| Problem to solve |
No record may be left out; print them all verbatim.

| Material provided |
BEGIN
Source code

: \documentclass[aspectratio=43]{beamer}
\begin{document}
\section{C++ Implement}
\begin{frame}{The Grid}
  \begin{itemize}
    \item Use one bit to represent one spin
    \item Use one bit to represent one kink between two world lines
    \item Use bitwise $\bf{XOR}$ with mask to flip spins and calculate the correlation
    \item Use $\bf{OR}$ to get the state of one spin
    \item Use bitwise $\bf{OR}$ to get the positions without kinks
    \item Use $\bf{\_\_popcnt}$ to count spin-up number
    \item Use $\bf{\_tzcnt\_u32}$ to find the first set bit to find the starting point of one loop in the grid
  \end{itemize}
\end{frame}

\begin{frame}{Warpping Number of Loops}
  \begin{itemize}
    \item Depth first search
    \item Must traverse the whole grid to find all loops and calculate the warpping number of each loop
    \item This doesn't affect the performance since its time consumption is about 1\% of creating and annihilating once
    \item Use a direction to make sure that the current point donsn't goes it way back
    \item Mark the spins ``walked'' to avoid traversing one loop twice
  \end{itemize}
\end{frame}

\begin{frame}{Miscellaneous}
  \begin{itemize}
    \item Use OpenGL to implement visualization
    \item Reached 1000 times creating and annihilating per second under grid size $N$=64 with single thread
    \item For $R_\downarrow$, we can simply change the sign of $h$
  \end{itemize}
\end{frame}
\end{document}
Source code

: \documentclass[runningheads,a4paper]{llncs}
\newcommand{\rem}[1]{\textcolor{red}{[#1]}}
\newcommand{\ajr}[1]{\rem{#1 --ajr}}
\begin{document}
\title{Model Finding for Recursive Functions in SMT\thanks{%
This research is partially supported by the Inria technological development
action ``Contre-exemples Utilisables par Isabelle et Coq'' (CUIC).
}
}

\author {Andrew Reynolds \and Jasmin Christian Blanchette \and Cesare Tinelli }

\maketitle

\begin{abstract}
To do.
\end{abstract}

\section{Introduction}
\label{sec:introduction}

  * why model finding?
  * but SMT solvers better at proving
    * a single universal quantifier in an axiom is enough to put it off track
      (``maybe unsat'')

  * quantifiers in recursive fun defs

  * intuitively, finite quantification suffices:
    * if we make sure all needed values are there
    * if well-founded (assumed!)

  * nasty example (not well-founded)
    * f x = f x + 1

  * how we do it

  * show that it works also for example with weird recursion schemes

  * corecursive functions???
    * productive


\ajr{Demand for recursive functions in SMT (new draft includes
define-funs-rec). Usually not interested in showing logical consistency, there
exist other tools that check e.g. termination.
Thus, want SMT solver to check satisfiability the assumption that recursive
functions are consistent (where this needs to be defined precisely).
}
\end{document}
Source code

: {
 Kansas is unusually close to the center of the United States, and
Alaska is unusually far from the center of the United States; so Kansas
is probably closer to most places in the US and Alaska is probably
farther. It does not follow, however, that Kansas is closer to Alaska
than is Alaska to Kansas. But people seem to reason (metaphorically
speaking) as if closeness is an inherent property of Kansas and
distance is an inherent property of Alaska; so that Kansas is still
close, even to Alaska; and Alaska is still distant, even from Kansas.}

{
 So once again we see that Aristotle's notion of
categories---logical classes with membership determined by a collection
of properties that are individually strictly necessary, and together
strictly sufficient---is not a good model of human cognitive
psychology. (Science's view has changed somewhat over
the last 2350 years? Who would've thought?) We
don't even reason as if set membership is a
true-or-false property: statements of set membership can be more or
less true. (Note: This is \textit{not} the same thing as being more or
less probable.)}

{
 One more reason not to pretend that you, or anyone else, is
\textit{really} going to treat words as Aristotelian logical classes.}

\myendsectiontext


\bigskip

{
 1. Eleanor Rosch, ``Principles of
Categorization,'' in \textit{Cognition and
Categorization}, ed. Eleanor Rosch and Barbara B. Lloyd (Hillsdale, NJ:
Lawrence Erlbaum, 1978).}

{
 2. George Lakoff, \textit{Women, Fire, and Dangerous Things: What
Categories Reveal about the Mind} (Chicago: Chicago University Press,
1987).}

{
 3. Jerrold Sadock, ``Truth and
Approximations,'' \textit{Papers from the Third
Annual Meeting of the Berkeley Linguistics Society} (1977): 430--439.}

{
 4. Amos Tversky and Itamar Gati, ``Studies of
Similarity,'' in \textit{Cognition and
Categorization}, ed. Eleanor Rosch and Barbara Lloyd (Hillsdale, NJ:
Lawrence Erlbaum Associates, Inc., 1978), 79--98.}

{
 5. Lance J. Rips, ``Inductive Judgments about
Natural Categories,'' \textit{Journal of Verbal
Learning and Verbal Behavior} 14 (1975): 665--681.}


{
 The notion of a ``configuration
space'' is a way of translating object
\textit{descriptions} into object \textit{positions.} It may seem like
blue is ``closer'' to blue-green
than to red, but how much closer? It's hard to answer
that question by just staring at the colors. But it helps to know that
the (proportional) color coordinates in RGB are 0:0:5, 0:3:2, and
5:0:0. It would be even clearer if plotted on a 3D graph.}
END
| Completed task |
Source code

: \documentclass[aspectratio=43]{beamer}
\begin{document}
\section{C++ Implement}
\begin{frame}{The Grid}
  \begin{itemize}
    \item Use one bit to represent one spin
    \item Use one bit to represent one kink between two world lines
    \item Use bitwise $\bf{XOR}$ with mask to flip spins and calculate the correlation
    \item Use $\bf{OR}$ to get the state of one spin
    \item Use bitwise $\bf{OR}$ to get the positions without kinks
    \item Use $\bf{\_\_popcnt}$ to count spin-up number
    \item Use $\bf{\_tzcnt\_u32}$ to find the first set bit to find the starting point of one loop in the grid
  \end{itemize}
\end{frame}

\begin{frame}{Warpping Number of Loops}
  \begin{itemize}
    \item Depth first search
    \item Must traverse the whole grid to find all loops and calculate the warpping number of each loop
    \item This doesn't affect the performance since its time consumption is about 1\% of creating and annihilating once
    \item Use a direction to make sure that the current point donsn't goes it way back
    \item Mark the spins ``walked'' to avoid traversing one loop twice
  \end{itemize}
\end{frame}

\begin{frame}{Miscellaneous}
  \begin{itemize}
    \item Use OpenGL to implement visualization
    \item Reached 1000 times creating and annihilating per second under grid size $N$=64 with single thread
    \item For $R_\downarrow$, we can simply change the sign of $h$
  \end{itemize}
\end{frame}
\end{document}
Source code

: \documentclass[runningheads,a4paper]{llncs}
\newcommand{\rem}[1]{\textcolor{red}{[#1]}}
\newcommand{\ajr}[1]{\rem{#1 --ajr}}
\begin{document}
\title{Model Finding for Recursive Functions in SMT\thanks{%
This research is partially supported by the Inria technological development
action ``Contre-exemples Utilisables par Isabelle et Coq'' (CUIC).
}
}

\author {Andrew Reynolds \and Jasmin Christian Blanchette \and Cesare Tinelli }

\maketitle

\begin{abstract}
To do.
\end{abstract}

\section{Introduction}
\label{sec:introduction}

  * why model finding?
  * but SMT solvers better at proving
    * a single universal quantifier in an axiom is enough to put it off track
      (``maybe unsat'')

  * quantifiers in recursive fun defs

  * intuitively, finite quantification suffices:
    * if we make sure all needed values are there
    * if well-founded (assumed!)

  * nasty example (not well-founded)
    * f x = f x + 1

  * how we do it

  * show that it works also for example with weird recursion schemes

  * corecursive functions???
    * productive


\ajr{Demand for recursive functions in SMT (new draft includes
define-funs-rec). Usually not interested in showing logical consistency, there
exist other tools that check e.g. termination.
Thus, want SMT solver to check satisfiability the assumption that recursive
functions are consistent (where this needs to be defined precisely).
}
\end{document}
Source code

: {
 Kansas is unusually close to the center of the United States, and
Alaska is unusually far from the center of the United States; so Kansas
is probably closer to most places in the US and Alaska is probably
farther. It does not follow, however, that Kansas is closer to Alaska
than is Alaska to Kansas. But people seem to reason (metaphorically
speaking) as if closeness is an inherent property of Kansas and
distance is an inherent property of Alaska; so that Kansas is still
close, even to Alaska; and Alaska is still distant, even from Kansas.}

{
 So once again we see that Aristotle's notion of
categories---logical classes with membership determined by a collection
of properties that are individually strictly necessary, and together
strictly sufficient---is not a good model of human cognitive
psychology. (Science's view has changed somewhat over
the last 2350 years? Who would've thought?) We
don't even reason as if set membership is a
true-or-false property: statements of set membership can be more or
less true. (Note: This is \textit{not} the same thing as being more or
less probable.)}

{
 One more reason not to pretend that you, or anyone else, is
\textit{really} going to treat words as Aristotelian logical classes.}

\myendsectiontext


\bigskip

{
 1. Eleanor Rosch, ``Principles of
Categorization,'' in \textit{Cognition and
Categorization}, ed. Eleanor Rosch and Barbara B. Lloyd (Hillsdale, NJ:
Lawrence Erlbaum, 1978).}

{
 2. George Lakoff, \textit{Women, Fire, and Dangerous Things: What
Categories Reveal about the Mind} (Chicago: Chicago University Press,
1987).}

{
 3. Jerrold Sadock, ``Truth and
Approximations,'' \textit{Papers from the Third
Annual Meeting of the Berkeley Linguistics Society} (1977): 430--439.}

{
 4. Amos Tversky and Itamar Gati, ``Studies of
Similarity,'' in \textit{Cognition and
Categorization}, ed. Eleanor Rosch and Barbara Lloyd (Hillsdale, NJ:
Lawrence Erlbaum Associates, Inc., 1978), 79--98.}

{
 5. Lance J. Rips, ``Inductive Judgments about
Natural Categories,'' \textit{Journal of Verbal
Learning and Verbal Behavior} 14 (1975): 665--681.}


{
 The notion of a ``configuration
space'' is a way of translating object
\textit{descriptions} into object \textit{positions.} It may seem like
blue is ``closer'' to blue-green
than to red, but how much closer? It's hard to answer
that question by just staring at the colors. But it helps to know that
the (proportional) color coordinates in RGB are 0:0:5, 0:3:2, and
5:0:0. It would be even clearer if plotted on a 3D graph.}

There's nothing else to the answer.